Dan Falk in Undark:
THE WORD CENSORSHIP might bring to mind authoritarian regimes, book-banning, and restrictions on a free press, but Cory Clark, a behavioral scientist at the University of Pennsylvania who has been studying censorship in science, is interested in another kind. In a recent paper published in The Proceedings of the National Academy of Sciences, Clark and 38 co-authors argue that, in science, censorship often flows from within, as scientists choose to avoid certain areas of research, or to avoid publishing controversial results. As they write in the paper: “Our analysis suggests that scientific censorship is often driven by scientists, who are primarily motivated by self-protection, benevolence toward peer scholars, and prosocial concerns for the well-being of human social groups.”

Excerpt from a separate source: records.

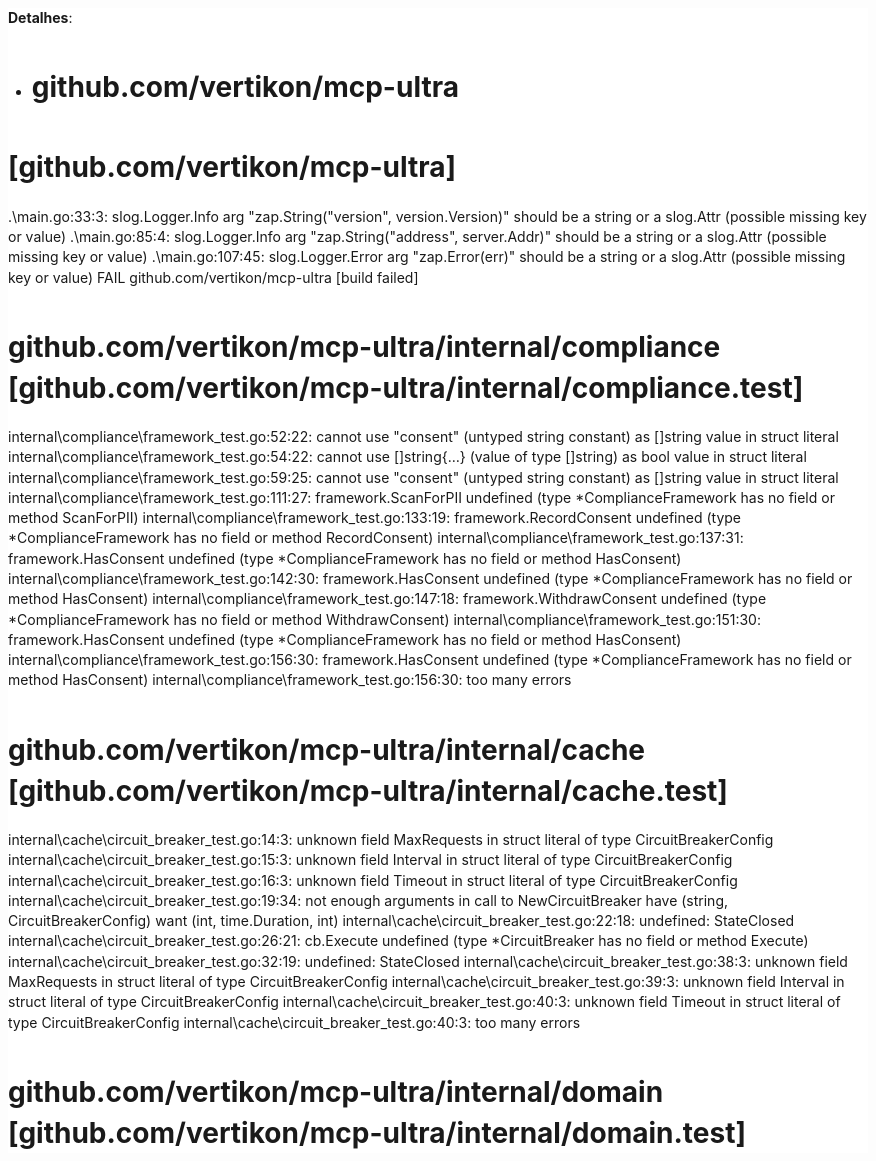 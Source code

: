 **Detalhes**:
- # github.com/vertikon/mcp-ultra
# [github.com/vertikon/mcp-ultra]
.\main.go:33:3: slog.Logger.Info arg "zap.String(\"version\", version.Version)" should be a string or a slog.Attr (possible missing key or value)
.\main.go:85:4: slog.Logger.Info arg "zap.String(\"address\", server.Addr)" should be a string or a slog.Attr (possible missing key or value)
.\main.go:107:45: slog.Logger.Error arg "zap.Error(err)" should be a string or a slog.Attr (possible missing key or value)
FAIL	github.com/vertikon/mcp-ultra [build failed]
# github.com/vertikon/mcp-ultra/internal/compliance [github.com/vertikon/mcp-ultra/internal/compliance.test]
internal\compliance\framework_test.go:52:22: cannot use "consent" (untyped string constant) as []string value in struct literal
internal\compliance\framework_test.go:54:22: cannot use []string{…} (value of type []string) as bool value in struct literal
internal\compliance\framework_test.go:59:25: cannot use "consent" (untyped string constant) as []string value in struct literal
internal\compliance\framework_test.go:111:27: framework.ScanForPII undefined (type *ComplianceFramework has no field or method ScanForPII)
internal\compliance\framework_test.go:133:19: framework.RecordConsent undefined (type *ComplianceFramework has no field or method RecordConsent)
internal\compliance\framework_test.go:137:31: framework.HasConsent undefined (type *ComplianceFramework has no field or method HasConsent)
internal\compliance\framework_test.go:142:30: framework.HasConsent undefined (type *ComplianceFramework has no field or method HasConsent)
internal\compliance\framework_test.go:147:18: framework.WithdrawConsent undefined (type *ComplianceFramework has no field or method WithdrawConsent)
internal\compliance\framework_test.go:151:30: framework.HasConsent undefined (type *ComplianceFramework has no field or method HasConsent)
internal\compliance\framework_test.go:156:30: framework.HasConsent undefined (type *ComplianceFramework has no field or method HasConsent)
internal\compliance\framework_test.go:156:30: too many errors
# github.com/vertikon/mcp-ultra/internal/cache [github.com/vertikon/mcp-ultra/internal/cache.test]
internal\cache\circuit_breaker_test.go:14:3: unknown field MaxRequests in struct literal of type CircuitBreakerConfig
internal\cache\circuit_breaker_test.go:15:3: unknown field Interval in struct literal of type CircuitBreakerConfig
internal\cache\circuit_breaker_test.go:16:3: unknown field Timeout in struct literal of type CircuitBreakerConfig
internal\cache\circuit_breaker_test.go:19:34: not enough arguments in call to NewCircuitBreaker
	have (string, CircuitBreakerConfig)
	want (int, time.Duration, int)
internal\cache\circuit_breaker_test.go:22:18: undefined: StateClosed
internal\cache\circuit_breaker_test.go:26:21: cb.Execute undefined (type *CircuitBreaker has no field or method Execute)
internal\cache\circuit_breaker_test.go:32:19: undefined: StateClosed
internal\cache\circuit_breaker_test.go:38:3: unknown field MaxRequests in struct literal of type CircuitBreakerConfig
internal\cache\circuit_breaker_test.go:39:3: unknown field Interval in struct literal of type CircuitBreakerConfig
internal\cache\circuit_breaker_test.go:40:3: unknown field Timeout in struct literal of type CircuitBreakerConfig
internal\cache\circuit_breaker_test.go:40:3: too many errors
# github.com/vertikon/mcp-ultra/internal/domain [github.com/vertikon/mcp-ultra/internal/domain.test]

Disagreements between and among scientists are not new, nor is the struggle to maintain public trust in science. Still, Clark believes many disputes could be resolved if scientists with differing viewpoints worked together. To that end, she serves as director of the Adversarial Collaboration Project at Penn. The project, based on ideas first articulated by Daniel Kahneman, a Princeton professor and winner of the 2002 Nobel Prize in economics, seeks to bring scientists with differing ideologies together. As the project’s website puts it, the goal is “to stimulate a culture shift among social and behavioral scientists whose work touches on polarizing topics with policy significance by encouraging disagreeing scholars to work together to make scientific progress.”
More here.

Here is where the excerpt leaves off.